With ecom being a global industry, we've been seeing more brands targeting international shoppers during the appropriate seasons.
If international is not an option, the goal should be to give people a reason to buy. Special offers, bundles, etc... are great ways to combat seasonality when framed correctly.
Shopper Opportunities. An often overlooked reason for conversion fluctuations is what is going on in the marketplace to give shoppers a more appealing opportunity elsewhere.
Ever wonder why everyone has a sale on the same days?
If your competitor has a sale and you don’t, who is the shopper going to buy from? Not you unless you have a highly unique product or a very committed audience. To stay competitive and not give the competition a leg up, brands are competing on sale days.
So what happens when you don’t have as good of an offer as a competitor but you’re still sending traffic to your site?
Your conversion rate goes down simply because there is a better deal somewhere else. This fluctuation has nothing to do with your website but all to do with your competitor having a better offer.

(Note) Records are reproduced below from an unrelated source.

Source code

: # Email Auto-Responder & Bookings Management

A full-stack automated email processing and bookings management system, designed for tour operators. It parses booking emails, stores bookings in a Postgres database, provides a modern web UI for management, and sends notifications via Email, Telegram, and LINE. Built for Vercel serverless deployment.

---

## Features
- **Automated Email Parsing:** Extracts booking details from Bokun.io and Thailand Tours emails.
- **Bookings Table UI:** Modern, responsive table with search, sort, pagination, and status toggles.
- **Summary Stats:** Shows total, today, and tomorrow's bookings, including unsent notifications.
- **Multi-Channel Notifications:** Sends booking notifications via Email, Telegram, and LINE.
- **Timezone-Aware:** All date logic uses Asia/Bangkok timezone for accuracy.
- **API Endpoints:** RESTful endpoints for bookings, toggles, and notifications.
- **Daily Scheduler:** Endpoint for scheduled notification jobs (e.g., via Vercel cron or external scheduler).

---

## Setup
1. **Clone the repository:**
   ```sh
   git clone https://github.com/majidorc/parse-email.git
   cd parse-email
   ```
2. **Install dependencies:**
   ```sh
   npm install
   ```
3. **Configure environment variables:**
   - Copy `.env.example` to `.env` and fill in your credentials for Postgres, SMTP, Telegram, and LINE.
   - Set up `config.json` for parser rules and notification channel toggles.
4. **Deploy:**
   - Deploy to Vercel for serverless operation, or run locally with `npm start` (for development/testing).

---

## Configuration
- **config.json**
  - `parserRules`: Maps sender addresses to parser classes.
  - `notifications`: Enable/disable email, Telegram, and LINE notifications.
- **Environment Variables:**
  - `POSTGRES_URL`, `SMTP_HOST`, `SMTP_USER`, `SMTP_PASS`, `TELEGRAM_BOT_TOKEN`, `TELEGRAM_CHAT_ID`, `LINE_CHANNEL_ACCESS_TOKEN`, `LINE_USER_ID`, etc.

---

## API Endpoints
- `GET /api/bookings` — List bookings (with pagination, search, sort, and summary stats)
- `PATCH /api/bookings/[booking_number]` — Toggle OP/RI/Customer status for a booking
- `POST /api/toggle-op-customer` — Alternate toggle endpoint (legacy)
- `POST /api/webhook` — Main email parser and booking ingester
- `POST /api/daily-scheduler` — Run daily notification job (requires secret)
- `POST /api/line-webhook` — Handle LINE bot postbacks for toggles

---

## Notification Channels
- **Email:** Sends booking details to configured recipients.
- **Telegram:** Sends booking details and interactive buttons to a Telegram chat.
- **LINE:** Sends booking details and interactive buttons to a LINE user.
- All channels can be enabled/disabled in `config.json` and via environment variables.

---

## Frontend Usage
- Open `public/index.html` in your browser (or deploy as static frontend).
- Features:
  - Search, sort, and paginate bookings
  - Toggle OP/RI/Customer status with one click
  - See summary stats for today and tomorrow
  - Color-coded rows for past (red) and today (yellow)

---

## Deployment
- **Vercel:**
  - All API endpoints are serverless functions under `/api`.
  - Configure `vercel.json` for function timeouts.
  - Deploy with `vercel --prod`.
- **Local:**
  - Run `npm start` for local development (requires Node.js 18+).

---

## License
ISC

Shipping. Although this is technically part of your website, shipping costs can fluctuate if you have dynamic costs from carriers or 3PLs.
If your shipping is changing, this can have a huge impact on your conversion rate simply due to customers being accustomed to free shipping. Obviously shipping rates are not completely in your control, but you should be negotiating rates or at the worst case, finding ways to overcome shipping costs with higher AOVs.
Unfortunately there is no one size fits all solution here and this process will fluctuate drastically from brand to brand, but if your conversion rate is dropping and your shipping rates are going up with no other variables changing, it’s pretty clear where the pinch point is.